- 活動紹介
第487回例会報告
2026年3月18日(水)、ユニオンビル2FのセミナールームAにてリアル48名、リモート109名の出席により第487回 ATIS例会を開催しました。当日行われた議事の中から、賛助会員である (1) アズテック株式会社様と (2) 株式会社IPエージェント様によるプレゼンテーションと (3) 特許庁 企画調査課長 柳澤 智也様による講演「知財を活用した稼ぐ力の強化」について紹介いたします。
(1) アズテック株式会社様
アズテック株式会社様より、特許検索競技大会への取り組みおよび生成AIの活用について紹介がありました。
同社は特許調査・技術分析を専門とする企業であり、特許検索競技大会において継続的に高い成果を上げており、直近では団体部門1位を獲得するなど、実務能力の高さを示しています。
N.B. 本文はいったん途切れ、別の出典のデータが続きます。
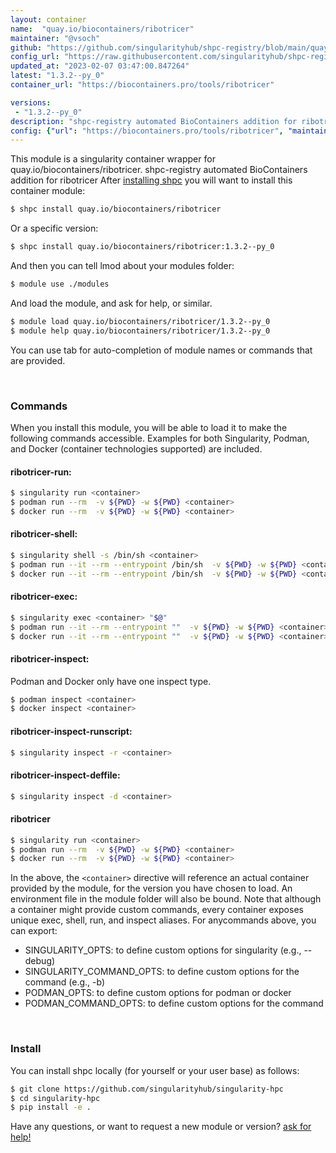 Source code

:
 ```yaml
---
layout: container
name:  "quay.io/biocontainers/ribotricer"
maintainer: "@vsoch"
github: "https://github.com/singularityhub/shpc-registry/blob/main/quay.io/biocontainers/ribotricer/container.yaml"
config_url: "https://raw.githubusercontent.com/singularityhub/shpc-registry/main/quay.io/biocontainers/ribotricer/container.yaml"
updated_at: "2023-02-07 03:47:00.847264"
latest: "1.3.2--py_0"
container_url: "https://biocontainers.pro/tools/ribotricer"

versions:
 - "1.3.2--py_0"
description: "shpc-registry automated BioContainers addition for ribotricer"
config: {"url": "https://biocontainers.pro/tools/ribotricer", "maintainer": "@vsoch", "description": "shpc-registry automated BioContainers addition for ribotricer", "latest": {"1.3.2--py_0": "sha256:ee66d39c752f32f2b5de489d36063bc74e6739a2637fc78dd084ec116f3b4af3"}, "tags": {"1.3.2--py_0": "sha256:ee66d39c752f32f2b5de489d36063bc74e6739a2637fc78dd084ec116f3b4af3"}, "docker": "quay.io/biocontainers/ribotricer"}
---
```


This module is a singularity container wrapper for quay.io/biocontainers/ribotricer.
shpc-registry automated BioContainers addition for ribotricer
After [installing shpc](#install) you will want to install this container module:


```bash
$ shpc install quay.io/biocontainers/ribotricer
```

Or a specific version:

```bash
$ shpc install quay.io/biocontainers/ribotricer:1.3.2--py_0
```

And then you can tell lmod about your modules folder:

```bash
$ module use ./modules
```

And load the module, and ask for help, or similar.

```bash
$ module load quay.io/biocontainers/ribotricer/1.3.2--py_0
$ module help quay.io/biocontainers/ribotricer/1.3.2--py_0
```

You can use tab for auto-completion of module names or commands that are provided.

<br>

### Commands

When you install this module, you will be able to load it to make the following commands accessible.
Examples for both Singularity, Podman, and Docker (container technologies supported) are included.

#### ribotricer-run:

```bash
$ singularity run <container>
$ podman run --rm  -v ${PWD} -w ${PWD} <container>
$ docker run --rm  -v ${PWD} -w ${PWD} <container>
```

#### ribotricer-shell:

```bash
$ singularity shell -s /bin/sh <container>
$ podman run --it --rm --entrypoint /bin/sh  -v ${PWD} -w ${PWD} <container>
$ docker run --it --rm --entrypoint /bin/sh  -v ${PWD} -w ${PWD} <container>
```

#### ribotricer-exec:

```bash
$ singularity exec <container> "$@"
$ podman run --it --rm --entrypoint ""  -v ${PWD} -w ${PWD} <container> "$@"
$ docker run --it --rm --entrypoint ""  -v ${PWD} -w ${PWD} <container> "$@"
```

#### ribotricer-inspect:

Podman and Docker only have one inspect type.

```bash
$ podman inspect <container>
$ docker inspect <container>
```

#### ribotricer-inspect-runscript:

```bash
$ singularity inspect -r <container>
```

#### ribotricer-inspect-deffile:

```bash
$ singularity inspect -d <container>
```



#### ribotricer

```bash
$ singularity run <container>
$ podman run --rm  -v ${PWD} -w ${PWD} <container>
$ docker run --rm  -v ${PWD} -w ${PWD} <container>
```


In the above, the `<container>` directive will reference an actual container provided
by the module, for the version you have chosen to load. An environment file in the
module folder will also be bound. Note that although a container
might provide custom commands, every container exposes unique exec, shell, run, and
inspect aliases. For anycommands above, you can export:

 - SINGULARITY_OPTS: to define custom options for singularity (e.g., --debug)
 - SINGULARITY_COMMAND_OPTS: to define custom options for the command (e.g., -b)
 - PODMAN_OPTS: to define custom options for podman or docker
 - PODMAN_COMMAND_OPTS: to define custom options for the command

<br>

### Install

You can install shpc locally (for yourself or your user base) as follows:

```bash
$ git clone https://github.com/singularityhub/singularity-hpc
$ cd singularity-hpc
$ pip install -e .
```

Have any questions, or want to request a new module or version? [ask for help!](https://github.com/singularityhub/singularity-hpc/issues) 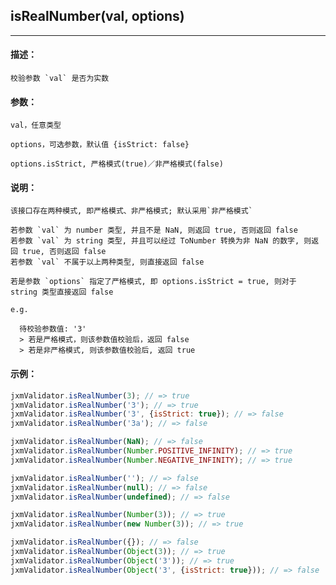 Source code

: 
## isRealNumber(val, options)

----------

#### 描述：

    校验参数 `val` 是否为实数

#### 参数：

    val，任意类型

    options，可选参数，默认值 {isStrict: false}

    options.isStrict, 严格模式(true)／非严格模式(false)

#### 说明：

    该接口存在两种模式, 即严格模式、非严格模式; 默认采用`非严格模式`

    若参数 `val` 为 number 类型, 并且不是 NaN, 则返回 true, 否则返回 false
    若参数 `val` 为 string 类型, 并且可以经过 ToNumber 转换为非 NaN 的数字, 则返回 true, 否则返回 false
    若参数 `val` 不属于以上两种类型, 则直接返回 false

    若是参数 `options` 指定了严格模式, 即 options.isStrict = true, 则对于 string 类型直接返回 false

    e.g.

      待校验参数值: '3'
      > 若是严格模式，则该参数值校验后，返回 false
      > 若是非严格模式, 则该参数值校验后, 返回 true

#### 示例：

```javascript
jxmValidator.isRealNumber(3); // => true
jxmValidator.isRealNumber('3'); // => true
jxmValidator.isRealNumber('3', {isStrict: true}); // => false
jxmValidator.isRealNumber('3a'); // => false

jxmValidator.isRealNumber(NaN); // => false
jxmValidator.isRealNumber(Number.POSITIVE_INFINITY); // => true
jxmValidator.isRealNumber(Number.NEGATIVE_INFINITY); // => true

jxmValidator.isRealNumber(''); // => false
jxmValidator.isRealNumber(null); // => false
jxmValidator.isRealNumber(undefined); // => false

jxmValidator.isRealNumber(Number(3)); // => true
jxmValidator.isRealNumber(new Number(3)); // => true

jxmValidator.isRealNumber({}); // => false
jxmValidator.isRealNumber(Object(3)); // => true
jxmValidator.isRealNumber(Object('3')); // => true
jxmValidator.isRealNumber(Object('3', {isStrict: true})); // => false
```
大会への参加は自主性を重視しつつも、日常業務の中で培った調査能力の延長として成果につながっている点が特徴とされていました。
また、生成AIについては、調査業務を完全に代替するものではなく、思考支援ツールとして活用しているとの説明がありました。特に、検索範囲の拡大やキーワード抽出、非特許文献の調査などにおいて有効であり、人とAIの併用により調査の網羅性や品質向上が期待できるとされています。一方で、正確性の担保や判断責任は人間が担う必要があることも強調されました。
さらに、生成AI時代に対応した新サービスとして、出願戦略支援や特許活用支援、意匠調査、研修サービスなどの提供を開始し、知財活動を包括的に支援していく方針が示されました。

(2) 株式会社IPエージェント様
株式会社IPエージェント様より、同社のサービス概要と生成AI・DXの取り組みについて紹介がありました。
同社は特許調査、翻訳、外国出願支援に加え、Patsnapの販売・活用支援などを展開しており、近年はAI・DX推進チームを設置して業務高度化に取り組んでいます。生成AIと検索ツール、専門人材を組み合わせることで、知財業務の品質向上と効率化を図る方針が示されました。
具体的には、FTO調査や技術動向調査において、生成AIを用いたスクリーニングや要約、評価を行い、人による確認と組み合わせることで、精度とスピードの両立を目指しているとの説明がありました。また、翻訳や中間処理などの業務においてもAI活用が進んでおり、今後はルーチン業務の自動化が進展する可能性が示されました。
一方で、生成AI単独では精度に課題があり、人によるレビューやプロンプト設計が重要であること、またAI活用の浸透には組織内の意識改革が不可欠である点が指摘されました。
質疑では、AI調査の限界や調査員に求められるスキル、企業内実施と外部委託の役割分担などについて活発な議論が行われました。

(3) 特許庁 企画調査課長 柳澤 智也 様のご講演
特許庁 企画調査課長 柳澤 智也様より「知財を活用した稼ぐ力の強化」と題して講演が行われました。
講演では、日本企業の賃金停滞やイノベーション力の低下といった課題を背景に、無形資産投資の重要性が示されました。特に、知的財産は企業の付加価値創出や収益力向上に寄与する重要な要素であり、知財活用が企業の「稼ぐ力」に直結することが説明されました。
また、特許や知財を活用した経営の重要性について、各国のデータや事例をもとに紹介され、知財を積極的に活用する企業ほど高い付加価値や賃金水準を実現している傾向が示されました。
さらに、知財を経営戦略に組み込み、経営層主導で活用していくことの必要性が強調されるとともに、特許庁としても企業の知財活用を促進するための施策を推進していることが説明されました。